Working data Block Start

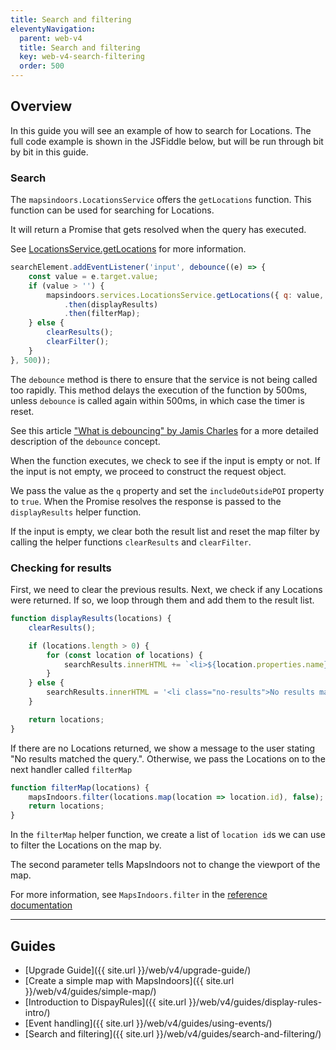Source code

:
 ```yaml
---
title: Search and filtering
eleventyNavigation:
  parent: web-v4
  title: Search and filtering
  key: web-v4-search-filtering
  order: 500
---
```


## Overview

In this guide you will see an example of how to search for Locations. The full code example is shown in the JSFiddle below, but will be run through bit by bit in this guide.

<script async src="https://jsfiddle.net/mapspeople/91xhwd65/embed/html,result/"></script>

### Search

The `mapsindoors.LocationsService` offers the `getLocations` function. This function can be used for searching for Locations.

It will return a Promise that gets resolved when the query has executed.

See [LocationsService.getLocations](https://app.mapsindoors.com/mapsindoors/js/sdk/latest/docs/LocationsService.html#getLocations) for more information.

```javascript
searchElement.addEventListener('input', debounce((e) => {
    const value = e.target.value;
    if (value > '') {
        mapsindoors.services.LocationsService.getLocations({ q: value, includeOutsidePOI: true })
            .then(displayResults)
            .then(filterMap);
    } else {
        clearResults();
        clearFilter();
    }
}, 500));
```

The `debounce` method is there to ensure that the service is not being called too rapidly. This method delays the execution of the function by 500ms, unless `debounce` is called again within 500ms, in which case the timer is reset.

See this article ["What is debouncing" by Jamis Charles](https://medium.com/@jamischarles/what-is-debouncing-2505c0648ff1) for a more detailed description of the `debounce` concept.

When the function executes, we check to see if the input is empty or not. If the input is not empty, we proceed to construct the request object.

We pass the value as the `q` property and set the `includeOutsidePOI` property to `true`. When the Promise resolves the response is passed to the `displayResults` helper function.

If the input is empty, we clear both the result list and reset the map filter by calling the helper functions `clearResults` and `clearFilter`.

### Checking for results

First, we need to clear the previous results. Next, we check if any Locations were returned. If so, we loop through them and add them to the result list.

```javascript
function displayResults(locations) {
    clearResults();

    if (locations.length > 0) {
        for (const location of locations) {
            searchResults.innerHTML += `<li>${location.properties.name}</li>`;
        }
    } else {
        searchResults.innerHTML = '<li class="no-results">No results matched the query.</li>';
    }

    return locations;
}
```

If there are no Locations returned, we show a message to the user stating "No results matched the query.". Otherwise, we pass the Locations on to the next handler called `filterMap`

```javascript
function filterMap(locations) {
    mapsIndoors.filter(locations.map(location => location.id), false);
    return locations;
}
```

In the `filterMap` helper function, we create a list of `location id`s we can use to filter the Locations on the map by.

The second parameter tells MapsIndoors not to change the viewport of the map.

For more information, see `MapsIndoors.filter` in the [reference documentation](https://app.mapsindoors.com/mapsindoors/js/sdk/latest/docs/MapsIndoors.html#filter)

---

## Guides

* [Upgrade Guide]({{ site.url }}/web/v4/upgrade-guide/)
* [Create a simple map with MapsIndoors]({{ site.url }}/web/v4/guides/simple-map/)
* [Introduction to DispayRules]({{ site.url }}/web/v4/guides/display-rules-intro/)
* [Event handling]({{ site.url }}/web/v4/guides/using-events/)
* [Search and filtering]({{ site.url }}/web/v4/guides/search-and-filtering/)
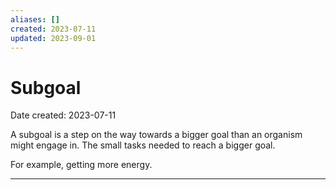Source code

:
 ```yaml
---
aliases: []
created: 2023-07-11
updated: 2023-09-01
---
```


# Subgoal
Date created: 2023-07-11

A subgoal is a step on the way towards a bigger goal than an organism might engage in. The small tasks needed to reach a bigger goal.

For example, getting more energy.

---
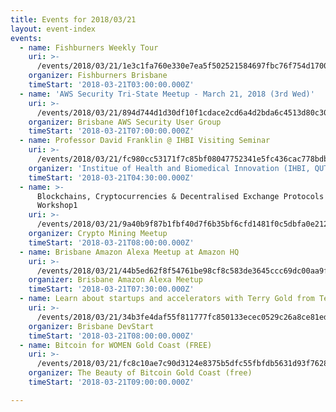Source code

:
 ```yaml
---
title: Events for 2018/03/21
layout: event-index
events:
  - name: Fishburners Weekly Tour
    uri: >-
      /events/2018/03/21/1e3c1fa760e330e7ea5f502521584697fbc76f754d1700baf27d50703b631491
    organizer: Fishburners Brisbane
    timeStart: '2018-03-21T03:00:00.000Z'
  - name: 'AWS Security Tri-State Meetup - March 21, 2018 (3rd Wed)'
    uri: >-
      /events/2018/03/21/894d744d1d30df10f1cdace2cd6a4d2bda6c4513d80c305decdd30c646f6fa00
    organizer: Brisbane AWS Security User Group
    timeStart: '2018-03-21T07:00:00.000Z'
  - name: Professor David Franklin @ IHBI Visiting Seminar
    uri: >-
      /events/2018/03/21/fc980cc53171f7c85bf08047752341e5fc436cac778bdb793e2b2ceebd0016e4
    organizer: 'Institue of Health and Biomedical Innovation (IHBI, QUT)'
    timeStart: '2018-03-21T04:30:00.000Z'
  - name: >-
      Blockchains, Cryptocurrencies & Decentralised Exchange Protocols - BTI
      Workshop1
    uri: >-
      /events/2018/03/21/9a40b9f87b1fbf40d7f6b35bf6cfd1481f0c5dbfa0e212d5f946fe6c1cb36df7
    organizer: Crypto Mining Meetup
    timeStart: '2018-03-21T08:00:00.000Z'
  - name: Brisbane Amazon Alexa Meetup at Amazon HQ
    uri: >-
      /events/2018/03/21/44b5ed62f8f54761be98cf8c583de3645ccc69dc00aa9f22c58bb86db1405869
    organizer: Brisbane Amazon Alexa Meetup
    timeStart: '2018-03-21T07:30:00.000Z'
  - name: Learn about startups and accelerators with Terry Gold from Techstars
    uri: >-
      /events/2018/03/21/34b3fe4daf55f811777fc850133ecec0529c26a8ce81ed48c40e6ba116a88b67
    organizer: Brisbane DevStart
    timeStart: '2018-03-21T08:00:00.000Z'
  - name: Bitcoin for WOMEN Gold Coast (FREE)
    uri: >-
      /events/2018/03/21/fc8c10ae7c90d3124e8375b5dfc55fbfdb5631d93f7628f14dbfb0313d74700f
    organizer: The Beauty of Bitcoin Gold Coast (free)
    timeStart: '2018-03-21T09:00:00.000Z'

---
```

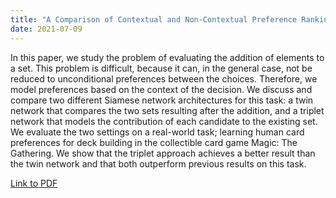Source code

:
 ```yaml
---
title: "A Comparison of Contextual and Non-Contextual Preference Ranking for Set Addition Problems"
date: 2021-07-09
---
```

In this paper, we study the problem of evaluating the addition of elements to a set. This problem is difficult, because it can, in the general case, not be reduced to unconditional preferences between the choices. Therefore, we model preferences based on the context of the decision. We discuss and compare two different Siamese network architectures for this task: a twin network that compares the two sets resulting after the addition, and a triplet network that models the contribution of each candidate to the existing set. We evaluate the two settings on a real-world task; learning human card preferences for deck building in the collectible card game Magic: The Gathering. We show that the triplet approach achieves a better result than the twin network and that both outperform previous results on this task.


[Link to PDF](https://arxiv.org/pdf/2107.04438)
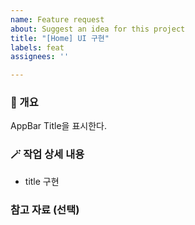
 ```yaml
---
name: Feature request
about: Suggest an idea for this project
title: "[Home] UI 구현"
labels: feat
assignees: ''

---
```


### 🚀 개요
AppBar Title을 표시한다.

### 🪄 작업 상세 내용
- title 구현

### 참고 자료 (선택)
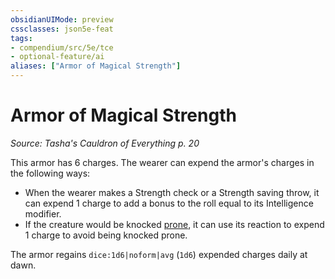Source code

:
 ```yaml
---
obsidianUIMode: preview
cssclasses: json5e-feat
tags:
- compendium/src/5e/tce
- optional-feature/ai
aliases: ["Armor of Magical Strength"]
---
```

# Armor of Magical Strength
*Source: Tasha's Cauldron of Everything p. 20*  

This armor has 6 charges. The wearer can expend the armor's charges in the following ways:

- When the wearer makes a Strength check or a Strength saving throw, it can expend 1 charge to add a bonus to the roll equal to its Intelligence modifier.  
- If the creature would be knocked [prone](2-Mechanics/CLI/rules/conditions.md#Prone), it can use its reaction to expend 1 charge to avoid being knocked prone.  

The armor regains `dice:1d6|noform|avg` (`1d6`) expended charges daily at dawn.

Working data Block End

If a line in the data above holds the word "Security", count it; give only the total.

=== Response ===
2